We finally managed to cleave the second log received from the National Trust at Blicking Hall in Norfolk. Earlier attempts were scuppered by wind, rain, and snow!

The two oak logs from Blicking Hall at Sutton Hoo, waiting to be cleaved with Tranmer House in the background.

The cleaving was completed as a display to show visitors to the National Trust, Sutton Hoo site the techniques which might have been practised in that very area centuries ago. The second tree is pencilled in to be cleaved on the 27 and 28 July, again as a demonstration, so if you are in the area it is a great thing to see, hear, and smell.

The cleaved halves of the longer log. This was 6m long and 1m diameter. Volunteer, John Facer is viewing his handy work with the sledgehammer.
Volunteer Simon Charlesworth with the cleaved sections. Roy Truman and our new Assistant Shipwright, Carl Moore, are discussing the finer points of the operation in the background.

Once cleaved it was then necessary to transport the converted timber to the Longshed prior to convert into more planking. For this, we were grateful for the assistance of our volunteers from the Parachute Regiment based at Rock Barracks near Woodbridge.

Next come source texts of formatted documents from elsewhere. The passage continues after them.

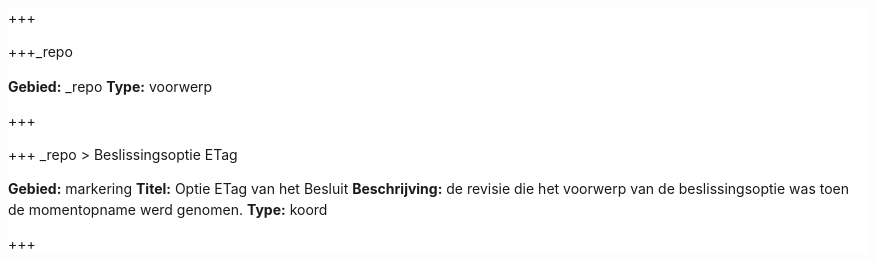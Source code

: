 +++



+++_repo

**Gebied:** _repo
**Type:** voorwerp

+++

+++ _repo > Beslissingsoptie ETag

**Gebied:** markering
**Titel:** Optie ETag van het Besluit
**Beschrijving:** de revisie die het voorwerp van de beslissingsoptie was toen de momentopname werd genomen.
**Type:** koord

+++
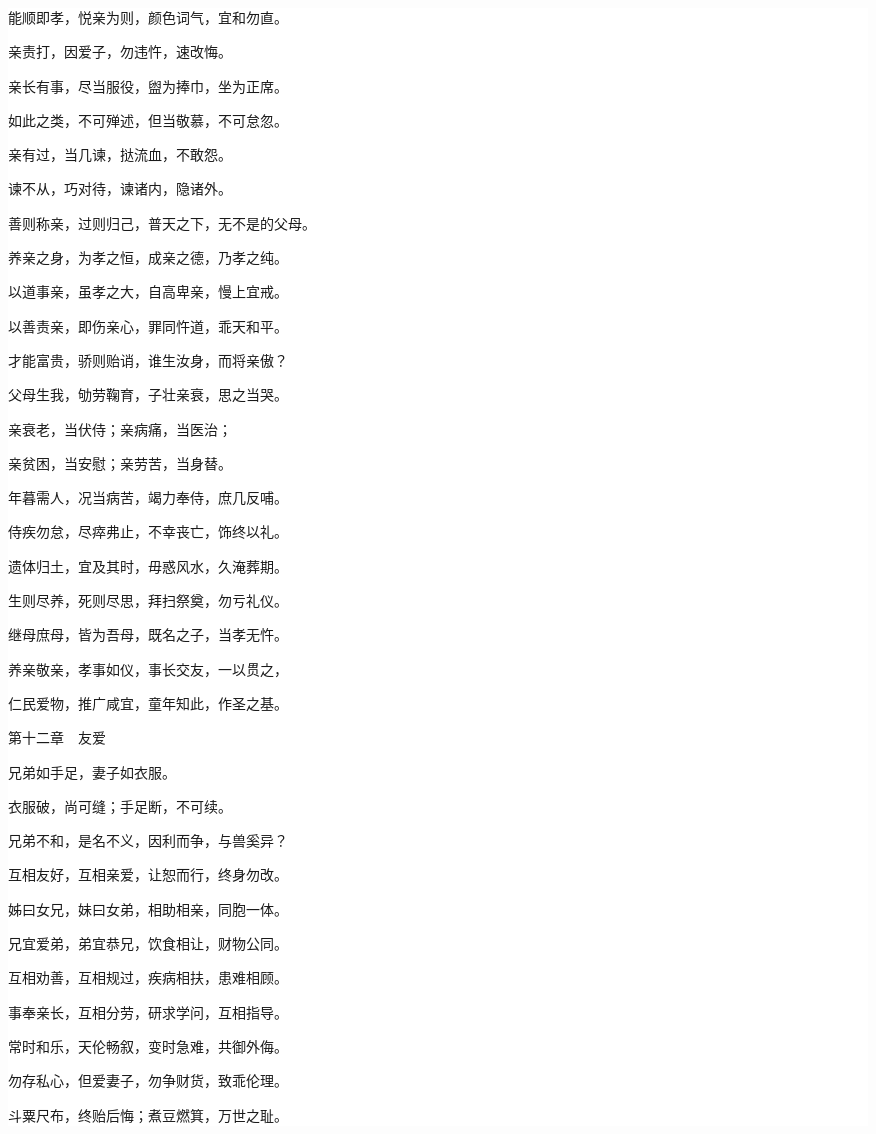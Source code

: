 能顺即孝，悦亲为则，颜色词气，宜和勿直。  

亲责打，因爱子，勿违忤，速改悔。  

亲长有事，尽当服役，盥为捧巾，坐为正席。  

如此之类，不可殚述，但当敬慕，不可怠忽。  

亲有过，当几谏，挞流血，不敢怨。  

谏不从，巧对待，谏诸内，隐诸外。  

善则称亲，过则归己，普天之下，无不是的父母。  

养亲之身，为孝之恒，成亲之德，乃孝之纯。  

以道事亲，虽孝之大，自高卑亲，慢上宜戒。  

以善责亲，即伤亲心，罪同忤道，乖天和平。  

才能富贵，骄则贻诮，谁生汝身，而将亲傲？  

父母生我，劬劳鞠育，子壮亲衰，思之当哭。  

亲衰老，当伏侍；亲病痛，当医治；  

亲贫困，当安慰；亲劳苦，当身替。  

年暮需人，况当病苦，竭力奉侍，庶几反哺。  

侍疾勿怠，尽瘁弗止，不幸丧亡，饰终以礼。  

遗体归土，宜及其时，毋惑风水，久淹葬期。  

生则尽养，死则尽思，拜扫祭奠，勿亏礼仪。  

继母庶母，皆为吾母，既名之子，当孝无忤。  

养亲敬亲，孝事如仪，事长交友，一以贯之，  

仁民爱物，推广咸宜，童年知此，作圣之基。  

第十二章　友爱  

兄弟如手足，妻子如衣服。  

衣服破，尚可缝；手足断，不可续。  

兄弟不和，是名不义，因利而争，与兽奚异？  

互相友好，互相亲爱，让恕而行，终身勿改。  

姊曰女兄，妹曰女弟，相助相亲，同胞一体。  

兄宜爱弟，弟宜恭兄，饮食相让，财物公同。  

互相劝善，互相规过，疾病相扶，患难相顾。  

事奉亲长，互相分劳，研求学问，互相指导。  

常时和乐，天伦畅叙，变时急难，共御外侮。  

勿存私心，但爱妻子，勿争财货，致乖伦理。  

斗粟尺布，终贻后悔；煮豆燃箕，万世之耻。  
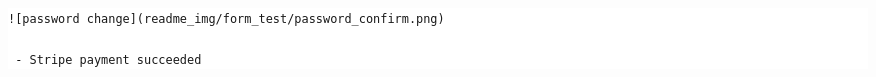    ![password change](readme_img/form_test/password_confirm.png)
     
     - Stripe payment succeeded
    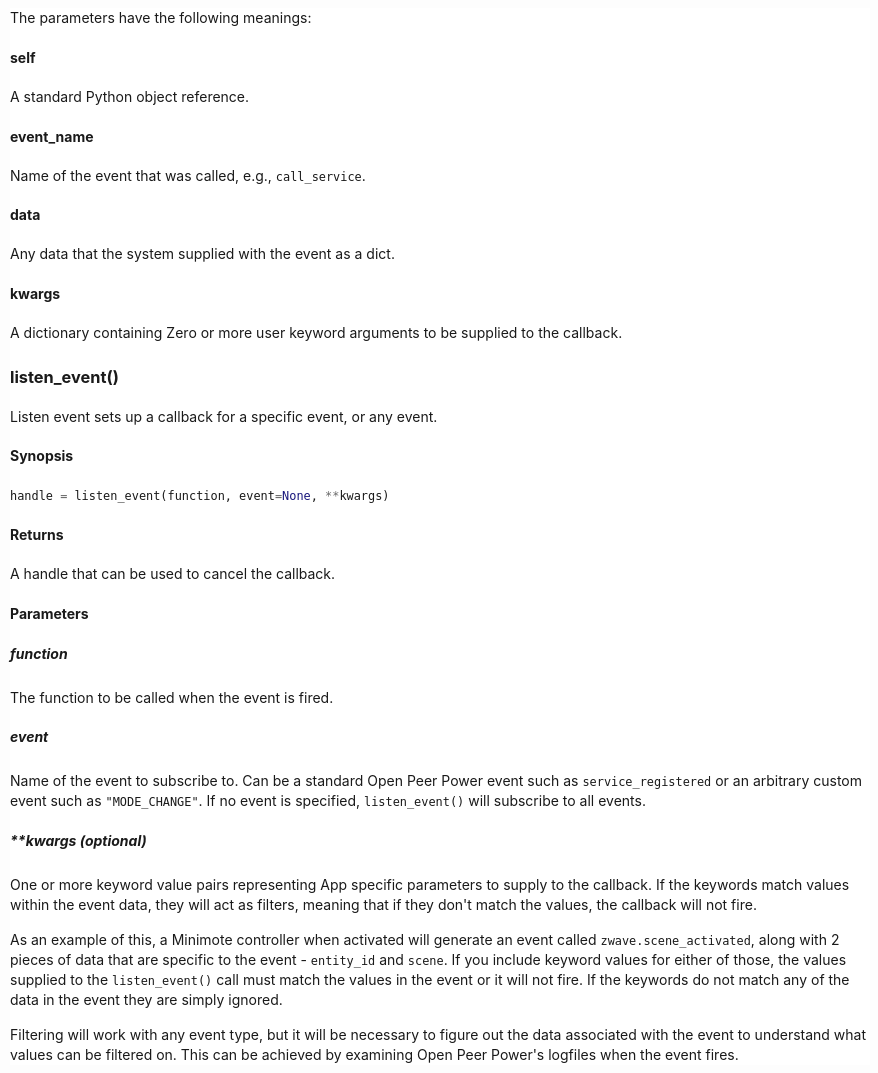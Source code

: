 The parameters have the following meanings:

#### self

A standard Python object reference.

#### event_name

Name of the event that was called, e.g., `call_service`.

#### data

Any data that the system supplied with the event as a dict.

#### kwargs

A dictionary containing Zero or more user keyword arguments to be supplied to the callback.

### listen_event()

Listen event sets up a callback for a specific event, or any event.

#### Synopsis

```python
handle = listen_event(function, event=None, **kwargs)
```
#### Returns

A handle that can be used to cancel the callback.

#### Parameters

##### function

The function to be called when the event is fired.

##### event

Name of the event to subscribe to. Can be a standard Open Peer Power event such as `service_registered` or an arbitrary custom event such as `"MODE_CHANGE"`. If no event is specified, `listen_event()` will subscribe to all events.

##### \*\*kwargs (optional)

One or more keyword value pairs representing App specific parameters to supply to the callback. If the keywords match values within the event data, they will act as filters, meaning that if they don't match the values, the callback will not fire.

As an example of this, a Minimote controller when activated will generate an event called `zwave.scene_activated`, along with 2 pieces of data that are specific to the event - `entity_id` and `scene`. If you include keyword values for either of those, the values supplied to the `listen_event()` call must match the values in the event or it will not fire. If the keywords do not match any of the data in the event they are simply ignored.

Filtering will work with any event type, but it will be necessary to figure out the data associated with the event to understand what values can be filtered on. This can be achieved by examining Open Peer Power's logfiles when the event fires.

Whilst this was going on, at the Longshed other volunteers were continuing to make oars and fit frames to the 1:5 scale model. In the middle of the month, Emeritus Professor Martin Carver led our latest ’Witan’ – a gathering of academics and nautical specialists – to share and discuss the latest research and experimentation on various features of the ship and the proposed sea trials and expeditions which will take place once the ship is launched.